**ABOUT THIS EXERCISE:** First find the line with "structure, become something" in the entries below, then set down exactly every line through the line with "ritual which has", that line included.

**AVAILABLE DATA:**

Segment Open

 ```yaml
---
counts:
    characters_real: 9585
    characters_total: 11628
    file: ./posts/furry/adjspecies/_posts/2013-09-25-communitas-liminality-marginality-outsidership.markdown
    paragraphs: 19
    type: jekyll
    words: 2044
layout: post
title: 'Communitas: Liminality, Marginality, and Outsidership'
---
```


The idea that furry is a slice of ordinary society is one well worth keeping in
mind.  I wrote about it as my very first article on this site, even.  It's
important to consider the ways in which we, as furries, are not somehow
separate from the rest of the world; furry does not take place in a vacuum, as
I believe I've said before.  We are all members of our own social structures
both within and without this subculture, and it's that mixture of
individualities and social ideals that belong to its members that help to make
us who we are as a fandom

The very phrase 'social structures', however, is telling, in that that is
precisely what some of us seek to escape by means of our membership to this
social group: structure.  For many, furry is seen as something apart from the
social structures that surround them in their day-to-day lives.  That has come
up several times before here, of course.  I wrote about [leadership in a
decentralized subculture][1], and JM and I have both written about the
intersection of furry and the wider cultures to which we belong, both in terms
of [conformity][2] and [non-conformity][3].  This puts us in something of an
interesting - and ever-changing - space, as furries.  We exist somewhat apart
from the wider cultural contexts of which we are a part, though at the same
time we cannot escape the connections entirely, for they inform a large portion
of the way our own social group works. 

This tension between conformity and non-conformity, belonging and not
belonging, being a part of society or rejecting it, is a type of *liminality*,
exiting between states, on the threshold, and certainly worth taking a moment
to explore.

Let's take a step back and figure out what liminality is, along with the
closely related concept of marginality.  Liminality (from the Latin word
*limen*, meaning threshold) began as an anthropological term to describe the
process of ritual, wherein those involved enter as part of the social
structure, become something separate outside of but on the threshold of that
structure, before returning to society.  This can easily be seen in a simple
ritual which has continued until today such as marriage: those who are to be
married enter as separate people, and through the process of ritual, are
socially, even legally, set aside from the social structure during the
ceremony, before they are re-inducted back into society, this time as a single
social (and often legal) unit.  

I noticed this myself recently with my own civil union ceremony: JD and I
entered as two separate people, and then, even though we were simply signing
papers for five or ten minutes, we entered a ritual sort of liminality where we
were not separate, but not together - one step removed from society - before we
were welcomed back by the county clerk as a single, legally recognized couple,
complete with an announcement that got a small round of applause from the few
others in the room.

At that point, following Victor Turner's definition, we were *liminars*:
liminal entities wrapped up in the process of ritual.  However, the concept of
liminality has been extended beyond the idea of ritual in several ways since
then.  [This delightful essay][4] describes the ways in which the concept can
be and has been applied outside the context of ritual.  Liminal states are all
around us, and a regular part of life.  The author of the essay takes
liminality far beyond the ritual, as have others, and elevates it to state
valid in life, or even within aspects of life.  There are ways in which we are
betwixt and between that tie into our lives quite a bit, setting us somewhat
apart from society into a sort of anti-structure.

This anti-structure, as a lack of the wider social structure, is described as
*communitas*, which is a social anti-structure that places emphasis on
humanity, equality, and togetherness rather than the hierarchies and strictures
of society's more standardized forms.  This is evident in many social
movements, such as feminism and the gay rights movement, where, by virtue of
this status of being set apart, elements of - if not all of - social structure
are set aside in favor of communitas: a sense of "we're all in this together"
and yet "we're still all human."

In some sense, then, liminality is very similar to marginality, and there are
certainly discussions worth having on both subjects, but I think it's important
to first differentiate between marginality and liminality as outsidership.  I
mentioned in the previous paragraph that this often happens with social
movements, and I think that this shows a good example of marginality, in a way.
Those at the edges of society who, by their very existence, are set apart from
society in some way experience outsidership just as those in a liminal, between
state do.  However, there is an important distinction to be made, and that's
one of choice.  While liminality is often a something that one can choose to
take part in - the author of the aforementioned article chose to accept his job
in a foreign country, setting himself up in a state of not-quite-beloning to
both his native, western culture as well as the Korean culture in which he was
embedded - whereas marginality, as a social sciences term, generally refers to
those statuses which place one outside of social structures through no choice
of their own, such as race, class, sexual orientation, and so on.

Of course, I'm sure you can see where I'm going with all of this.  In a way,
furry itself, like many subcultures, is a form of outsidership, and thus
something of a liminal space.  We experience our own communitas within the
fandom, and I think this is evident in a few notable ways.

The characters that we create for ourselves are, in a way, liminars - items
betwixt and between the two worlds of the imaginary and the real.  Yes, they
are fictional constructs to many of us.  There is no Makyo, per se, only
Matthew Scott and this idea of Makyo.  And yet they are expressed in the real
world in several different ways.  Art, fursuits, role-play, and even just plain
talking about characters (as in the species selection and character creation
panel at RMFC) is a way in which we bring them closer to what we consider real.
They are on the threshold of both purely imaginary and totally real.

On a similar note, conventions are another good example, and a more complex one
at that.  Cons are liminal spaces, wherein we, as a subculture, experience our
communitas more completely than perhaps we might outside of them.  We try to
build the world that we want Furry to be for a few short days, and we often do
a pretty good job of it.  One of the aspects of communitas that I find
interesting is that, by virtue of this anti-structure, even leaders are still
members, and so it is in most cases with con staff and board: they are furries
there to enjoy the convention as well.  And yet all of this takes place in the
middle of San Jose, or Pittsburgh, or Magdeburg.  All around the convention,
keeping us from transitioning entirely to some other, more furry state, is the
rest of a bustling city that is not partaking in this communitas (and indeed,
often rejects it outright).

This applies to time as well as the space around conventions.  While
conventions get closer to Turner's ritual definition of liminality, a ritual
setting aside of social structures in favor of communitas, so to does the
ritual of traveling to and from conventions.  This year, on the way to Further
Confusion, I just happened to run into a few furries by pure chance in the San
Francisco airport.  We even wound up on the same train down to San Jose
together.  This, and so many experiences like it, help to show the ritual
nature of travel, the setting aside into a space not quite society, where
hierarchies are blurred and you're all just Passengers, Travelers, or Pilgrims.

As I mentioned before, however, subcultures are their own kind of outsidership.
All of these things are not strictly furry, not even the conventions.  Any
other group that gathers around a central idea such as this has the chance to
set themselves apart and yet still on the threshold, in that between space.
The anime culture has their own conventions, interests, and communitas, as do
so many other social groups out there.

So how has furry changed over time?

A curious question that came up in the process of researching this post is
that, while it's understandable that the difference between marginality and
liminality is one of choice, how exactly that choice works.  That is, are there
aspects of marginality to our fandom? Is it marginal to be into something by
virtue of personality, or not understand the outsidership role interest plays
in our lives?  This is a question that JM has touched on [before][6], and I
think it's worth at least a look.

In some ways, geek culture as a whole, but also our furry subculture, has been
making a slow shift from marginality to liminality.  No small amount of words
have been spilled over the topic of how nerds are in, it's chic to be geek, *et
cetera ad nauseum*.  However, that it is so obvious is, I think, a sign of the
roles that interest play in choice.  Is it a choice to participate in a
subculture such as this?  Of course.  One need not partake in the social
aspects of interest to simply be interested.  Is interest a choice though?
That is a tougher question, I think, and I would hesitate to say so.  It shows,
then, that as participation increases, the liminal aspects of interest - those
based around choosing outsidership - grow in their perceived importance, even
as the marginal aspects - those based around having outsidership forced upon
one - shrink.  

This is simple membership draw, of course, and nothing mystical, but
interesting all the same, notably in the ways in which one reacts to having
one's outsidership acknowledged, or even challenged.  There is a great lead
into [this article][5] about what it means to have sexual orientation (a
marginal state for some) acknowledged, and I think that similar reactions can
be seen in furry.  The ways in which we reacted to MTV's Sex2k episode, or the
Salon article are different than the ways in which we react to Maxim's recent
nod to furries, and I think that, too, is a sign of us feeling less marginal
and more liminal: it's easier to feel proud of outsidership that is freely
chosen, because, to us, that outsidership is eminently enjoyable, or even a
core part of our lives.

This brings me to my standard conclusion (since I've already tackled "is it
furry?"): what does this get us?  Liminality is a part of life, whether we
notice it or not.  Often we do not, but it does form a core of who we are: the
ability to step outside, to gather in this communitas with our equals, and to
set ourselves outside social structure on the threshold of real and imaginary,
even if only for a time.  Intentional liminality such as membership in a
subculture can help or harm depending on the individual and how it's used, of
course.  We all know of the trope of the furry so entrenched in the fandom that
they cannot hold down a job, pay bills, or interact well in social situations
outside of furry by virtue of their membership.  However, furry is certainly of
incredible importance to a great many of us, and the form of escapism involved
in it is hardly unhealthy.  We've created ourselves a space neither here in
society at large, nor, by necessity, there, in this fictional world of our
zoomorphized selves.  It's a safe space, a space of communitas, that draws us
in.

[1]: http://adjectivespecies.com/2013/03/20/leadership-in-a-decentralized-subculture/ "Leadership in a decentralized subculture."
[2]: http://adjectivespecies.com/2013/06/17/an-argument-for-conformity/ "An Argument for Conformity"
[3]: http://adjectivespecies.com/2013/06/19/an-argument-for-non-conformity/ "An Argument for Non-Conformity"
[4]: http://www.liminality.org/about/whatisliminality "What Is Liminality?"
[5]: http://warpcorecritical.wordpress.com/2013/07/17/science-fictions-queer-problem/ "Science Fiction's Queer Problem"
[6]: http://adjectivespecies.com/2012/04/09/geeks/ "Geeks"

Segment Closed

**REPLY TO THE TASK:**
structure, become something separate outside of but on the threshold of that
structure, before returning to society.  This can easily be seen in a simple
ritual which has continued until today such as marriage: those who are to be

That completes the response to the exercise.